A note on Lourdes, France

Before embarking on this holiday, when I mentioned to people that we were stopping in Lourdes to watch a stage of the Tour de France I’d receive a sharp intake of breath followed by a gentle suggestion to stay outside of the city if possible. It was with extremely low expectations therefore that I entered the famous pilgrimage destination, and those expectations were certainly not exceeded.

multiple sizes & shapes of water bottles for sale

It felt as if we had stepped out of France and into a dirty, characterless, featureless town that smells like ancient incense and is full of bizarre souvenir shops displaying rosaries, virgin Mary statues and water bottles in all manner of sizes and shapes. Lourdes is famous for La Grotte, the cave where Bernadette Soubirous allegedly saw visions of the virgin Mary in 1858, and the destination where people now flock from across the world to touch the cave walls, bathe in the ‘healing’ waters and bottle the water to take home (interestingly, there is a hospital right next to La Grotte, but I won’t speculate).

the basilica above La Grotte at Lourdes

I don’t want to use this blog to push religious views, but I will just say that as a Christian I felt extremely uncomfortable with what I saw to be exploitation of a lot of very sick or disabled people…I know many people may disagree but I really didn’t like what I saw. I left La Grotte feeling quite upset and couldn’t wait to get out of the city; unfortunately though, the Tour organisers had planned a route finish in Lourdes so we were stuck for two days in a town with nothing to do besides the aforementioned tourist trap.

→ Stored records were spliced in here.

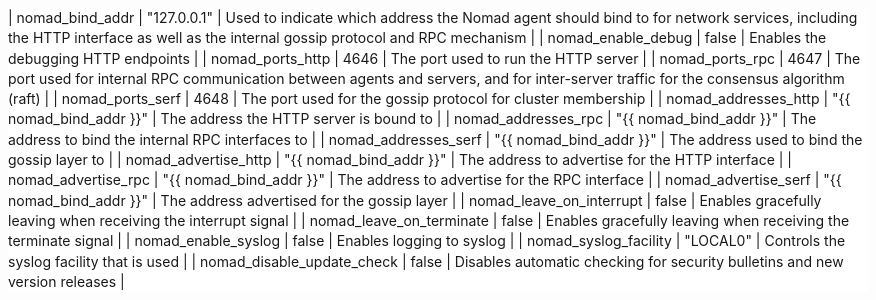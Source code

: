 | nomad_bind_addr                                  | "127.0.0.1"                                                      | Used to indicate which address the Nomad agent should bind to for network services, including the HTTP interface as well as the internal gossip protocol and RPC mechanism                                                                 |
| nomad_enable_debug                               | false                                                            | Enables the debugging HTTP endpoints                                                                                                                                                                                                       |
| nomad_ports_http                                 | 4646                                                             | The port used to run the HTTP server                                                                                                                                                                                                       |
| nomad_ports_rpc                                  | 4647                                                             | The port used for internal RPC communication between agents and servers, and for inter-server traffic for the consensus algorithm (raft)                                                                                                   |
| nomad_ports_serf                                 | 4648                                                             | The port used for the gossip protocol for cluster membership                                                                                                                                                                               |
| nomad_addresses_http                             | "{{ nomad_bind_addr }}"                                          | The address the HTTP server is bound to                                                                                                                                                                                                    |
| nomad_addresses_rpc                              | "{{ nomad_bind_addr }}"                                          | The address to bind the internal RPC interfaces to                                                                                                                                                                                         |
| nomad_addresses_serf                             | "{{ nomad_bind_addr }}"                                          | The address used to bind the gossip layer to                                                                                                                                                                                               |
| nomad_advertise_http                             | "{{ nomad_bind_addr }}"                                          | The address to advertise for the HTTP interface                                                                                                                                                                                            |
| nomad_advertise_rpc                              | "{{ nomad_bind_addr }}"                                          | The address to advertise for the RPC interface                                                                                                                                                                                             |
| nomad_advertise_serf                             | "{{ nomad_bind_addr }}"                                          | The address advertised for the gossip layer                                                                                                                                                                                                |
| nomad_leave_on_interrupt                         | false                                                            | Enables gracefully leaving when receiving the interrupt signal                                                                                                                                                                             |
| nomad_leave_on_terminate                         | false                                                            | Enables gracefully leaving when receiving the terminate signal                                                                                                                                                                             |
| nomad_enable_syslog                              | false                                                            | Enables logging to syslog                                                                                                                                                                                                                  |
| nomad_syslog_facility                            | "LOCAL0"                                                         | Controls the syslog facility that is used                                                                                                                                                                                                  |
| nomad_disable_update_check                       | false                                                            | Disables automatic checking for security bulletins and new version releases                                                                                                                                                                |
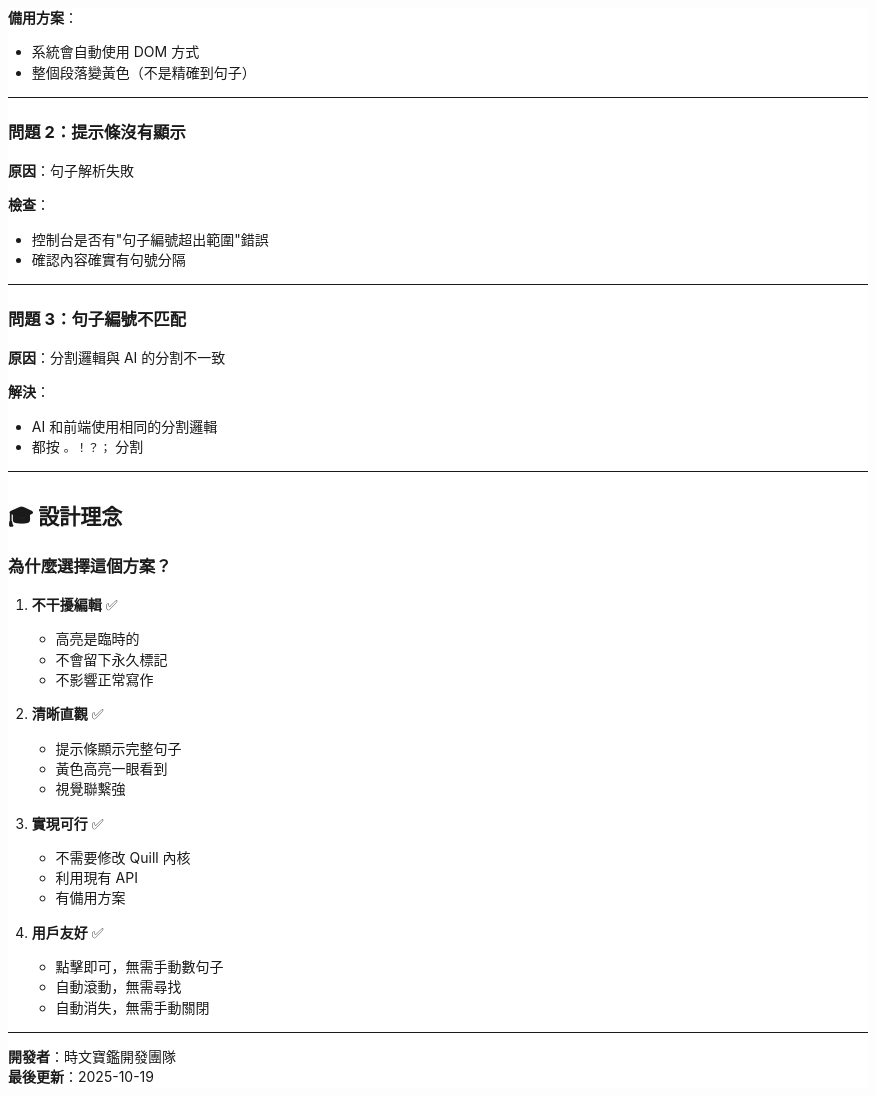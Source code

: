 **備用方案**：
- 系統會自動使用 DOM 方式
- 整個段落變黃色（不是精確到句子）

---

### 問題 2：提示條沒有顯示

**原因**：句子解析失敗

**檢查**：
- 控制台是否有"句子編號超出範圍"錯誤
- 確認內容確實有句號分隔

---

### 問題 3：句子編號不匹配

**原因**：分割邏輯與 AI 的分割不一致

**解決**：
- AI 和前端使用相同的分割邏輯
- 都按 `。！？；` 分割

---

## 🎓 設計理念

### 為什麼選擇這個方案？

1. **不干擾編輯** ✅
   - 高亮是臨時的
   - 不會留下永久標記
   - 不影響正常寫作

2. **清晰直觀** ✅
   - 提示條顯示完整句子
   - 黃色高亮一眼看到
   - 視覺聯繫強

3. **實現可行** ✅
   - 不需要修改 Quill 內核
   - 利用現有 API
   - 有備用方案

4. **用戶友好** ✅
   - 點擊即可，無需手動數句子
   - 自動滾動，無需尋找
   - 自動消失，無需手動關閉

---

**開發者**：時文寶鑑開發團隊  
**最後更新**：2025-10-19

people filling their water bottles with Lourdes water

La Grotte

I guess what I am trying to say is this: if you’re in France, avoid Lourdes as much as possible to avoid disappointment. However, if you happen to have no other choice but to stop through, you can enjoy the myriad of cheap and extremely basic accommodation options, and possibly stop at one of the two eateries we discovered whilst we were there.

Café Leffe

The first, Cafe Leffe, was the obvious choice for us to eat dinner at as both Brendan and I love Leffe, a Belgian beer that’s considered a luxury in Australia. We browsed the menu and while the boys chose slightly ‘safer’ options (burger and pasta), I opted for beef carpaccio, very thin slices of raw beef served with salad, frites (fries), sundried tomato, parmesan and toasted bread. It was divine; fresh, full of flavour and a good lighter choice on a nice warm day.

beef carpaccio

The giant portions of Leffe were also enjoyed by all:

big beers!

The following evening we ate there again, and as the boys adventurously selected burgers (they were delicious, so who can blame them?) I chose a tartine fromage, which was basically a giant grilled cheese sandwich, with four types of delicious French cheese. We were happy to have found somewhere decent to eat for both evenings that we were in town. We also happened to find a great boulangerie nearby Café Leffe that not only sold amazing pastries for breakfast, but also remarkably fresh & tasty baguettes which we enjoyed for lunch on both days.

Brendan + pastry = happy

So I guess our experience of Lourdes wasn’t all bad. We got to see some Tour action, we ate some pretty delicious food, had some Leffe, and even managed to see a famous religious site. I don’t think I’d ever go back by choice, but if I had to, I know where I’d be eating!

Have you been to Lourdes? What were your thoughts?